** Task instructions **
When you transcribe the entries, reproduce every character and exclude the images.

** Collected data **
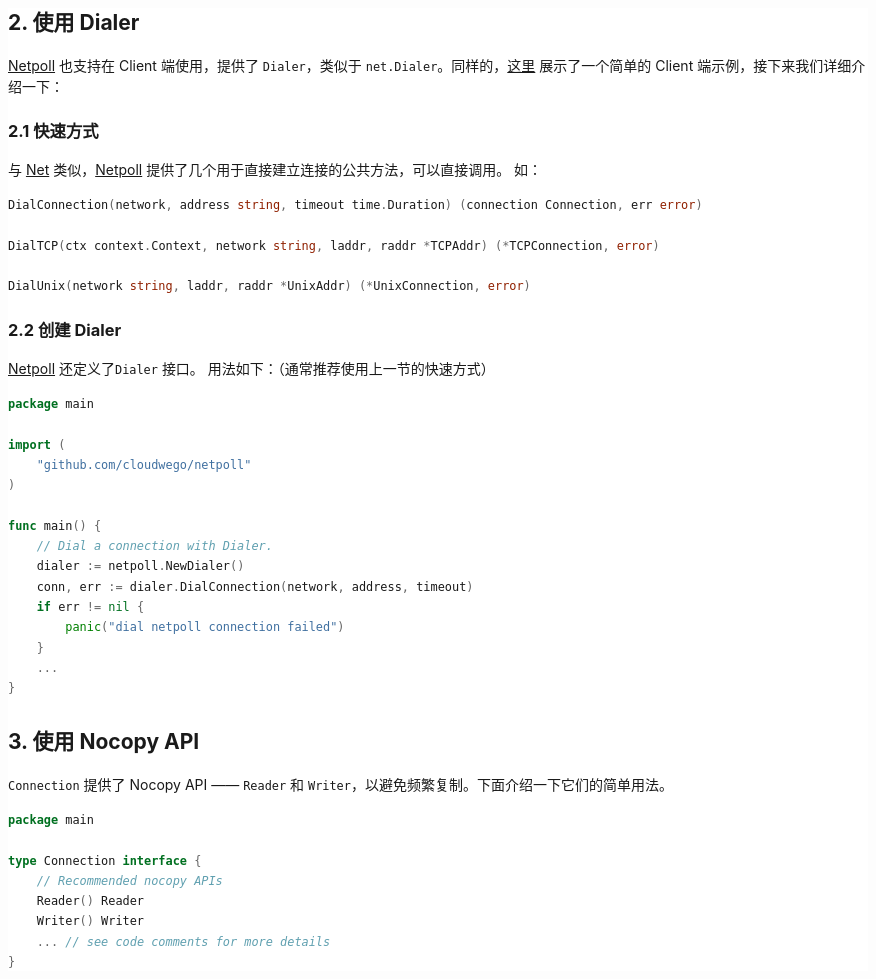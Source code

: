 ## 2. 使用 Dialer

[Netpoll][Netpoll] 也支持在 Client 端使用，提供了 `Dialer`，类似于 `net.Dialer`。同样的，[这里][client-example] 展示了一个简单的 Client 端示例，接下来我们详细介绍一下：

### 2.1 快速方式

与 [Net][net] 类似，[Netpoll][Netpoll] 提供了几个用于直接建立连接的公共方法，可以直接调用。 如：

```go
DialConnection(network, address string, timeout time.Duration) (connection Connection, err error)

DialTCP(ctx context.Context, network string, laddr, raddr *TCPAddr) (*TCPConnection, error)

DialUnix(network string, laddr, raddr *UnixAddr) (*UnixConnection, error)
```

### 2.2 创建 Dialer

[Netpoll][Netpoll] 还定义了`Dialer` 接口。 用法如下：（通常推荐使用上一节的快速方式）

```go
package main

import (
	"github.com/cloudwego/netpoll"
)

func main() {
	// Dial a connection with Dialer.
	dialer := netpoll.NewDialer()
	conn, err := dialer.DialConnection(network, address, timeout)
	if err != nil {
		panic("dial netpoll connection failed")
	}
	...
}
```

## 3. 使用 Nocopy API

`Connection` 提供了 Nocopy API —— `Reader` 和 `Writer`，以避免频繁复制。下面介绍一下它们的简单用法。

```go
package main

type Connection interface {
	// Recommended nocopy APIs
	Reader() Reader
	Writer() Writer
	... // see code comments for more details
}
```


[Netpoll]: https://github.com/cloudwego/netpoll
[net]: https://github.com/golang/go/tree/master/src/net
[gopool]: https://github.com/bytedance/gopkg/tree/develop/util/gopool
[Examples]: https://github.com/cloudwego/netpoll-examples
[server-example]: https://github.com/cloudwego/netpoll-examples/blob/main/server.go
[client-example]: https://github.com/cloudwego/netpoll-examples/blob/main/client.go
[netpoll.go]: https://github.com/cloudwego/netpoll/blob/main/netpoll.go
[netpoll_options.go]: https://github.com/cloudwego/netpoll/blob/main/netpoll_options.go
[nocopy.go]: https://github.com/cloudwego/netpoll/blob/main/nocopy.go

** Solution **
Source code

: ## 2. 使用 Dialer

[Netpoll][Netpoll] 也支持在 Client 端使用，提供了 `Dialer`，类似于 `net.Dialer`。同样的，[这里][client-example] 展示了一个简单的 Client 端示例，接下来我们详细介绍一下：

### 2.1 快速方式

与 [Net][net] 类似，[Netpoll][Netpoll] 提供了几个用于直接建立连接的公共方法，可以直接调用。 如：

```go
DialConnection(network, address string, timeout time.Duration) (connection Connection, err error)

DialTCP(ctx context.Context, network string, laddr, raddr *TCPAddr) (*TCPConnection, error)

DialUnix(network string, laddr, raddr *UnixAddr) (*UnixConnection, error)
```

### 2.2 创建 Dialer

[Netpoll][Netpoll] 还定义了`Dialer` 接口。 用法如下：（通常推荐使用上一节的快速方式）

```go
package main

import (
	"github.com/cloudwego/netpoll"
)

func main() {
	// Dial a connection with Dialer.
	dialer := netpoll.NewDialer()
	conn, err := dialer.DialConnection(network, address, timeout)
	if err != nil {
		panic("dial netpoll connection failed")
	}
	...
}
```

## 3. 使用 Nocopy API

`Connection` 提供了 Nocopy API —— `Reader` 和 `Writer`，以避免频繁复制。下面介绍一下它们的简单用法。

```go
package main

type Connection interface {
	// Recommended nocopy APIs
	Reader() Reader
	Writer() Writer
	... // see code comments for more details
}
```


[Netpoll]: https://github.com/cloudwego/netpoll
[net]: https://github.com/golang/go/tree/master/src/net
[gopool]: https://github.com/bytedance/gopkg/tree/develop/util/gopool
[Examples]: https://github.com/cloudwego/netpoll-examples
[server-example]: https://github.com/cloudwego/netpoll-examples/blob/main/server.go
[client-example]: https://github.com/cloudwego/netpoll-examples/blob/main/client.go
[netpoll.go]: https://github.com/cloudwego/netpoll/blob/main/netpoll.go
[netpoll_options.go]: https://github.com/cloudwego/netpoll/blob/main/netpoll_options.go
[nocopy.go]: https://github.com/cloudwego/netpoll/blob/main/nocopy.go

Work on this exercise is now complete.